Club Kids. Meet the Club Kids.
They're the post discotheque family.
From the heart of downtown,
They're a homage to the Factory.
From the heart of downtown,
They're a homage to the Factory.
Let’s hear about the drug dealer they
killed
Unsolved, through NYPD’s lassitude.
When you're with the Club Kids
you'll have a skrink-la-da time.
A slogger do time.
You'll have a gay old time.
Unsolved, through NYPD’s lassitude.
When you're with the Club Kids
you'll have a skrink-la-da time.
A slogger do time.
You'll have a gay old time.
Never before have I felt the need to quote the Flintstones in order to properly review a book but then I've never read a book quite like Disco Bloodbath before. Which is a shame because this is a great book. Not just fabulous. Great.

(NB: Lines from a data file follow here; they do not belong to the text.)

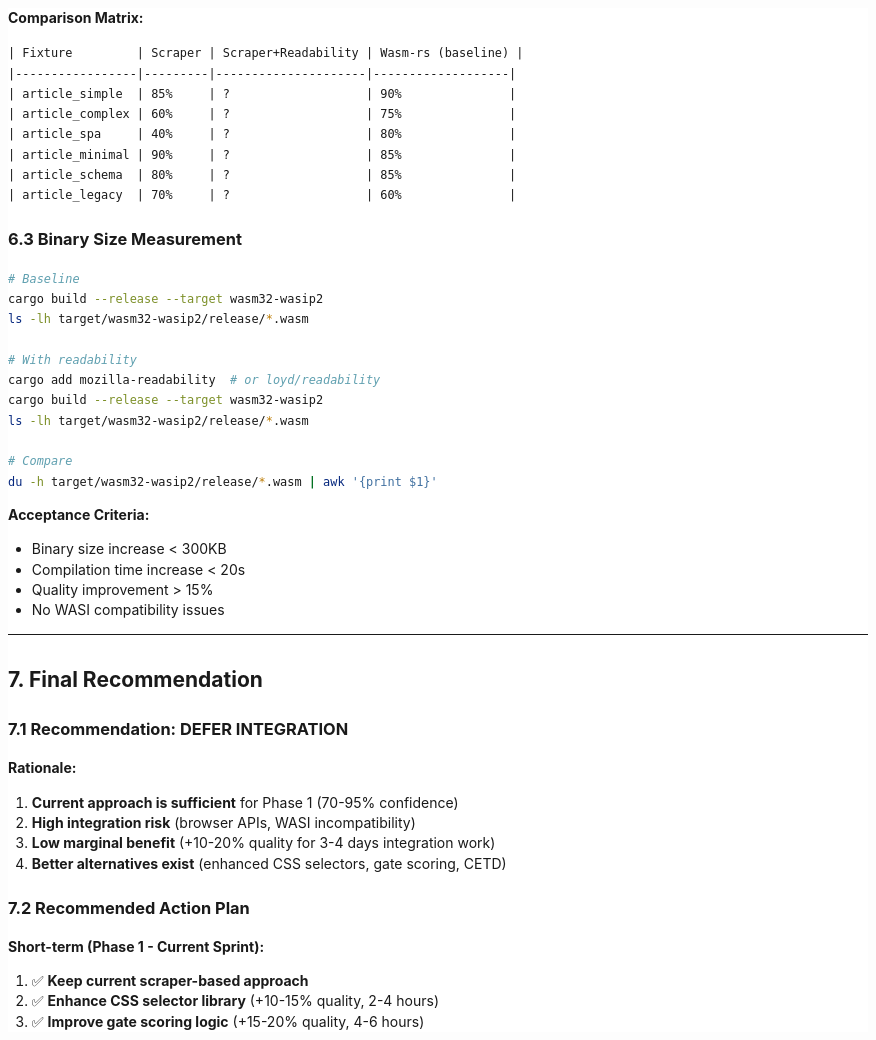 **Comparison Matrix:**
```
| Fixture         | Scraper | Scraper+Readability | Wasm-rs (baseline) |
|-----------------|---------|---------------------|-------------------|
| article_simple  | 85%     | ?                   | 90%               |
| article_complex | 60%     | ?                   | 75%               |
| article_spa     | 40%     | ?                   | 80%               |
| article_minimal | 90%     | ?                   | 85%               |
| article_schema  | 80%     | ?                   | 85%               |
| article_legacy  | 70%     | ?                   | 60%               |
```

### 6.3 Binary Size Measurement

```bash
# Baseline
cargo build --release --target wasm32-wasip2
ls -lh target/wasm32-wasip2/release/*.wasm

# With readability
cargo add mozilla-readability  # or loyd/readability
cargo build --release --target wasm32-wasip2
ls -lh target/wasm32-wasip2/release/*.wasm

# Compare
du -h target/wasm32-wasip2/release/*.wasm | awk '{print $1}'
```

**Acceptance Criteria:**
- Binary size increase < 300KB
- Compilation time increase < 20s
- Quality improvement > 15%
- No WASI compatibility issues

---

## 7. Final Recommendation

### 7.1 Recommendation: **DEFER INTEGRATION**

**Rationale:**
1. **Current approach is sufficient** for Phase 1 (70-95% confidence)
2. **High integration risk** (browser APIs, WASI incompatibility)
3. **Low marginal benefit** (+10-20% quality for 3-4 days integration work)
4. **Better alternatives exist** (enhanced CSS selectors, gate scoring, CETD)

### 7.2 Recommended Action Plan

**Short-term (Phase 1 - Current Sprint):**
1. ✅ **Keep current scraper-based approach**
2. ✅ **Enhance CSS selector library** (+10-15% quality, 2-4 hours)
3. ✅ **Improve gate scoring logic** (+15-20% quality, 4-6 hours)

Reading Disco Bloodbath the shock isn't that drugs were a constant at clubs, or even that so much drugs were consumed. The shock is that more people didn't die. It's not just the landfill size portions of everything from heroin to special K to cocaine, it's that even a drug-induced grand mal seizure wasn't enough to persuade one's fellow party goers to call you an ambulance.
St. James has just the right bitchy, campy tone for this insane world. His wit isn't at odds with the material - a gruesome murder followed by dismemberment - it's a direct counterpoint to the sheer absurdity of it. He doesn't spare himself, he details his own drug addiction, his exploitation of other club denizens and his failure to go to the police after Alig confessed the murder to him. He doesn't go in for idealizing the victim either. St. James doesn't have many nice things to say about Melendez and its refreshing in the True Crime genre to have an author say that even non-saints don't deserve to die. He's particularly strong at pointing out how little the NYPD cared about solving this far from secret murder. Hispanic, gay, wing-wearing drug dealers didn't inspire any over time.
So, the wit, the tips on how to cook up some special K in your very own kitchen, the tips on make up, self-insight and a surprisingly clear-eyed view of a nasty world, Disco Bloodbath is a must read for any fan of True Crime.